Records to process Start Marker

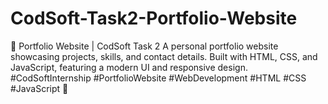 # CodSoft-Task2-Portfolio-Website
🚀 Portfolio Website | CodSoft Task 2  A personal portfolio website showcasing projects, skills, and contact details. Built with HTML, CSS, and JavaScript, featuring a modern UI and responsive design.   #CodSoftInternship #PortfolioWebsite #WebDevelopment #HTML #CSS #JavaScript 🚀
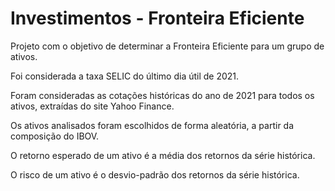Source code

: # Investimentos - Fronteira Eficiente

Projeto com o objetivo de determinar a Fronteira Eficiente para um grupo de ativos.

Foi considerada a taxa SELIC do último dia útil de 2021.

Foram consideradas as cotações históricas do ano de 2021 para todos os ativos, extraídas do site Yahoo Finance.

Os ativos analisados foram escolhidos de forma aleatória, a partir da composição do IBOV.

O retorno esperado de um ativo é a média dos retornos da série histórica.

O risco de um ativo é o desvio-padrão dos retornos da série histórica.
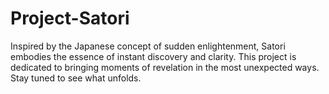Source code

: # Project-Satori
 Inspired by the Japanese concept of sudden enlightenment, Satori embodies the essence of instant discovery and clarity. This project is dedicated to bringing moments of revelation in the most unexpected ways. Stay tuned to see what unfolds.
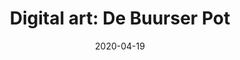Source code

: ---
title: "Digital art: De Buurser Pot"
date: 2020-04-19
span:
categories: Digital Art
tags: 
    - historisk
span: 3w
---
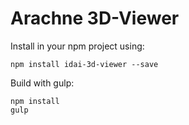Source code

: # Arachne 3D-Viewer

Install in your npm project using:

    npm install idai-3d-viewer --save

Build with gulp:

    npm install
    gulp
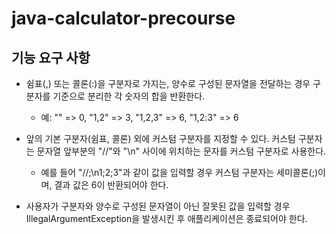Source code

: # java-calculator-precourse

## 기능 요구 사항

- 쉼표(,) 또는 콜론(:)을 구분자로 가지는, 양수로 구성된 문자열을 전달하는 경우 구분자를 기준으로 분리한 각 숫자의 합을 반환한다.

  - 예: "" => 0, "1,2" => 3, "1,2,3" => 6, "1,2:3" => 6

- 앞의 기본 구분자(쉼표, 콜론) 외에 커스텀 구분자를 지정할 수 있다. 커스텀 구분자는 문자열 앞부분의 "//"와 "\n" 사이에 위치하는 문자를 커스텀 구분자로 사용한다.

  - 예를 들어 "//;\n1;2;3"과 같이 값을 입력할 경우 커스텀 구분자는 세미콜론(;)이며, 결과 값은 6이 반환되어야 한다.

- 사용자가 구분자와 양수로 구성된 문자열이 아닌 잘못된 값을 입력할 경우 IllegalArgumentException을 발생시킨 후 애플리케이션은 종료되어야 한다.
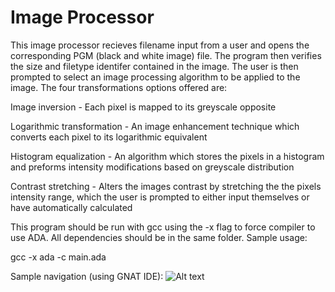 # Image Processor
This image processor recieves filename input from a user and opens the corresponding PGM (black and white image) file. The program then verifies the size and filetype identifer contained in the image. The user is then prompted to select an image processing algorithm to be applied to the image. 
The four transformations options offered are:

Image inversion - Each pixel is mapped to its greyscale opposite 

Logarithmic transformation - An image enhancement technique which converts each pixel to its logarithmic equivalent 

Histogram equalization - An algorithm which stores the pixels in a histogram and preforms intensity modifications based on greyscale distribution

Contrast stretching - Alters the images contrast by stretching the the pixels intensity range, which the user is prompted to either input themselves or have automatically calculated

This program should be run with gcc using the -x flag to force compiler to use ADA. All dependencies should be in the same folder. Sample usage:

gcc -x ada -c main.ada

Sample navigation (using GNAT IDE):
![Alt text](relative/path/to/img.jpg?raw=true "Title")
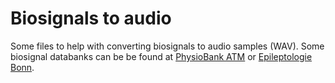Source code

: # Biosignals to audio

Some files to help with converting biosignals to audio samples (WAV). Some biosignal databanks can be be found at [PhysioBank ATM](https://physionet.org/cgi-bin/atm/ATM) or [Epileptologie Bonn](http://epileptologie-bonn.de/cms/front_content.php?idcat=193&lang=3&changelang=3).
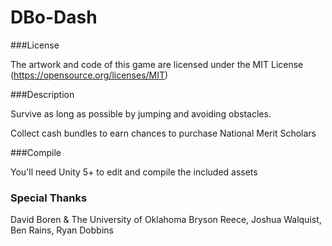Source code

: # DBo-Dash

###License

The artwork and code of this game are licensed under the MIT License (https://opensource.org/licenses/MIT)


###Description

Survive as long as possible by jumping and avoiding obstacles.

Collect cash bundles to earn chances to purchase National Merit Scholars


###Compile

You'll need Unity 5+ to edit and compile the included assets


### Special Thanks

David Boren & The University of Oklahoma
Bryson Reece, Joshua Walquist, Ben Rains, Ryan Dobbins
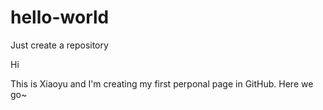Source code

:# hello-world
Just create a repository

Hi 

This is Xiaoyu and I'm creating my first perponal page in GitHub. Here we go~
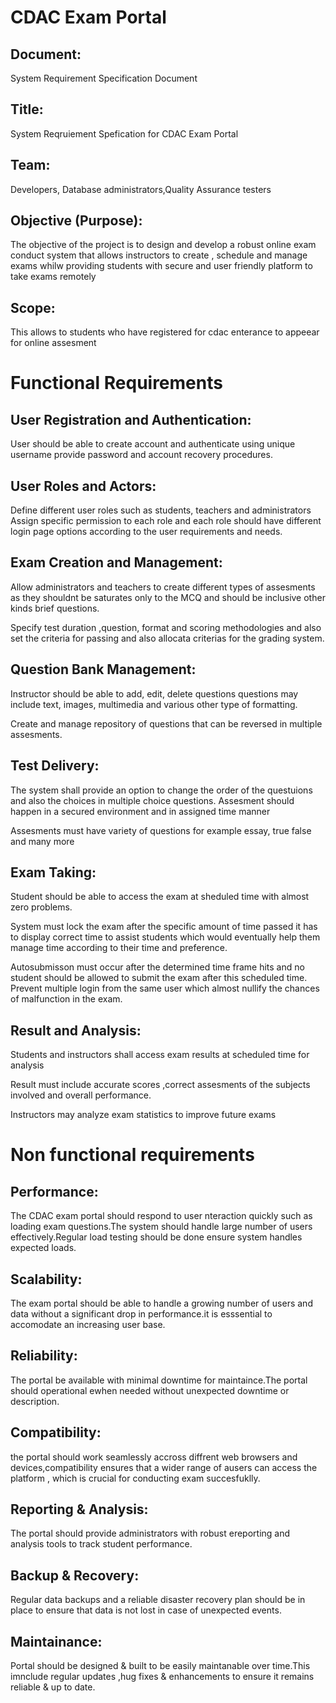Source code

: # CDAC Exam Portal

## Document:
System Requirement Specification Document

## Title:
System Reqruiement Spefication for CDAC Exam Portal

## Team: 
Developers, Database administrators,Quality Assurance testers

## Objective (Purpose):
The objective of the project is to design and develop a robust online exam conduct system that allows instructors to create , schedule and manage exams whilw providing students with secure and user friendly platform to take exams remotely

## Scope:
This allows to students who have registered for cdac enterance to appeear for online assesment

# Functional Requirements
## User Registration and Authentication:
User should be able to create account and authenticate using unique username
provide password and account recovery procedures. 

## User Roles and Actors:
Define different user roles such as students, teachers and administrators 
Assign specific permission to each role and each role should have different login page options according to the user requirements and needs.

## Exam Creation and Management:
Allow administrators and teachers to create different types of assesments as they shouldnt be saturates only to the MCQ and should be inclusive other kinds brief questions.

Specify test duration ,question, format and scoring methodologies and also set the criteria for passing and also allocata criterias for the grading system.

## Question Bank Management:
Instructor should be able to add, edit, delete questions questions may include text, images, multimedia and various other type of formatting.

Create and manage repository of questions that can be reversed in multiple assesments.

## Test Delivery:
The system shall provide an option to change the order of the questuions and also the choices
in multiple choice questions.
Assesment should happen in a secured environment and in assigned time manner

Assesments must have variety of questions for example essay, true false and many more

## Exam Taking:
Student should be able to access the exam at sheduled time with almost zero problems.

System must lock the exam after the specific amount of time passed it has to display correct time to assist students which would eventually help them manage time according to their time and preference.

Autosubmisson must occur after the determined time frame hits and no student should be allowed to submit the exam after this scheduled time.
Prevent multiple login from the same user which almost nullify the chances of malfunction in the exam.

## Result and Analysis:
Students and instructors shall access exam results at scheduled time for analysis

Result must include accurate scores ,correct assesments of the subjects involved and overall performance.

Instructors may analyze exam statistics to improve future exams


# Non functional requirements
## Performance:
The CDAC exam portal should respond to user nteraction quickly such as loading exam questions.The system should handle large number of users effectively.Regular load testing should be done ensure system handles expected loads.
## Scalability:
The exam portal should be able to handle a growing number of users and data without a significant drop in performance.it is esssential to accomodate an increasing user base.
## Reliability:
The portal be available with minimal downtime for maintaince.The portal should operational ewhen needed without unexpected downtime or description.
## Compatibility:
the portal should work seamlessly accross diffrent web browsers and devices,compatibility ensures that a wider range of ausers can access the platform , which is crucial for conducting exam succesfuklly.
## Reporting & Analysis:
The portal should provide administrators with robust ereporting and analysis tools to track student performance.
## Backup & Recovery:
Regular data backups  and a reliable disaster recovery plan should be in place to ensure that data is not lost in case of unexpected events.
## Maintainance:
Portal should be designed & built to be easily maintanable over time.This imnclude regular updates ,hug fixes & enhancements to ensure it remains reliable & up to date.
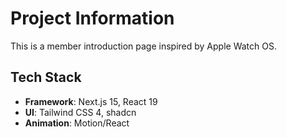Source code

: # Project Information

This is a member introduction page inspired by Apple Watch OS.

## Tech Stack

- **Framework**: Next.js 15, React 19
- **UI**: Tailwind CSS 4, shadcn
- **Animation**: Motion/React
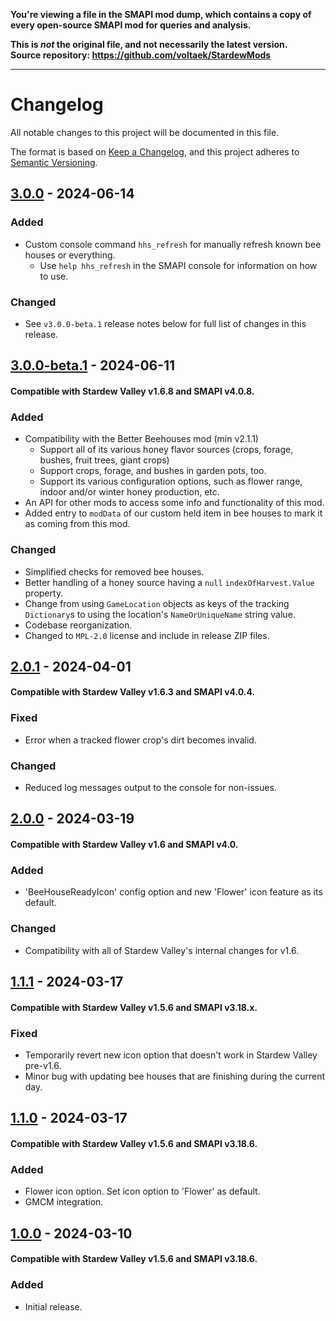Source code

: **You're viewing a file in the SMAPI mod dump, which contains a copy of every open-source SMAPI mod
for queries and analysis.**

**This is _not_ the original file, and not necessarily the latest version.**  
**Source repository: https://github.com/voltaek/StardewMods**

----

# Changelog

All notable changes to this project will be documented in this file.

The format is based on [Keep a Changelog](https://keepachangelog.com/en/1.1.0/),
and this project adheres to [Semantic Versioning](https://semver.org/spec/v2.0.0.html).

## [3.0.0] - 2024-06-14

### Added
- Custom console command `hhs_refresh` for manually refresh known bee houses or everything.
	- Use `help hhs_refresh` in the SMAPI console for information on how to use.

### Changed
- See `v3.0.0-beta.1` release notes below for full list of changes in this release.


## [3.0.0-beta.1] - 2024-06-11
#### Compatible with Stardew Valley v1.6.8 and SMAPI v4.0.8.

### Added
- Compatibility with the Better Beehouses mod (min v2.1.1)
	- Support all of its various honey flavor sources (crops, forage, bushes, fruit trees, giant crops)
	- Support crops, forage, and bushes in garden pots, too.
	- Support its various configuration options, such as flower range, indoor and/or winter honey production, etc.
- An API for other mods to access some info and functionality of this mod.
- Added entry to `modData` of our custom held item in bee houses to mark it as coming from this mod.

### Changed
- Simplified checks for removed bee houses.
- Better handling of a honey source having a `null` `indexOfHarvest.Value` property.
- Change from using `GameLocation` objects as keys of the tracking `Dictionary`s to using the location's `NameOrUniqueName` string value.
- Codebase reorganization.
- Changed to `MPL-2.0` license and include in release ZIP files.


## [2.0.1] - 2024-04-01
#### Compatible with Stardew Valley v1.6.3 and SMAPI v4.0.4.

### Fixed
- Error when a tracked flower crop's dirt becomes invalid.

### Changed
- Reduced log messages output to the console for non-issues.


## [2.0.0] - 2024-03-19
#### Compatible with Stardew Valley v1.6 and SMAPI v4.0.

### Added
- 'BeeHouseReadyIcon' config option and new 'Flower' icon feature as its default.

### Changed
- Compatibility with all of Stardew Valley's internal changes for v1.6.


## [1.1.1] - 2024-03-17
#### Compatible with Stardew Valley v1.5.6 and SMAPI v3.18.x.

### Fixed
- Temporarily revert new icon option that doesn't work in Stardew Valley pre-v1.6.
- Minor bug with updating bee houses that are finishing during the current day.


## [1.1.0] - 2024-03-17
#### Compatible with Stardew Valley v1.5.6 and SMAPI v3.18.6.

### Added
- Flower icon option. Set icon option to 'Flower' as default.
- GMCM integration.


## [1.0.0] - 2024-03-10
#### Compatible with Stardew Valley v1.5.6 and SMAPI v3.18.6.

### Added
- Initial release.

[3.0.0]: https://github.com/voltaek/StardewMods/releases/tag/v3.0.0
[3.0.0-beta.1]: https://github.com/voltaek/StardewMods/releases/tag/v3.0.0-beta.1
[2.0.1]: https://github.com/voltaek/StardewMods/releases/tag/v2.0.1
[2.0.0]: https://github.com/voltaek/StardewMods/releases/tag/v2.0.0
[1.1.1]: https://github.com/voltaek/StardewMods/releases/tag/v1.1.1
[1.1.0]: https://github.com/voltaek/StardewMods/releases/tag/v1.1.0
[1.0.0]: https://github.com/voltaek/StardewMods/releases/tag/v1.0.0
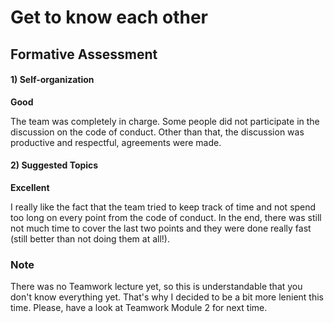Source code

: 
# Get to know each other

## Formative Assessment

#### 1) Self-organization

**Good**

The team was completely in charge. Some people did not participate in the discussion on the code of conduct. Other than that, the discussion was productive and respectful, agreements were made.

#### 2) Suggested Topics

**Excellent**

I really like the fact that the team tried to keep track of time and not spend too long on every point from the code of conduct. In the end, there was still not much time to cover the last two points and they were done really fast (still better than not doing them at all!).

### Note
There was no Teamwork lecture yet, so this is understandable that you don't know everything yet. That's why I decided to be a bit more lenient this time. Please, have a look at Teamwork Module 2 for next time.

Records to process End Marker

Work order
Retype exactly the lines above, from the one with "- An API for" through the one with "## [2.0.0] - 2024-03-19", inclusive.

Solved problem
- An API for other mods to access some info and functionality of this mod.
- Added entry to `modData` of our custom held item in bee houses to mark it as coming from this mod.

### Changed
- Simplified checks for removed bee houses.
- Better handling of a honey source having a `null` `indexOfHarvest.Value` property.
- Change from using `GameLocation` objects as keys of the tracking `Dictionary`s to using the location's `NameOrUniqueName` string value.
- Codebase reorganization.
- Changed to `MPL-2.0` license and include in release ZIP files.


## [2.0.1] - 2024-04-01
#### Compatible with Stardew Valley v1.6.3 and SMAPI v4.0.4.

### Fixed
- Error when a tracked flower crop's dirt becomes invalid.

### Changed
- Reduced log messages output to the console for non-issues.


## [2.0.0] - 2024-03-19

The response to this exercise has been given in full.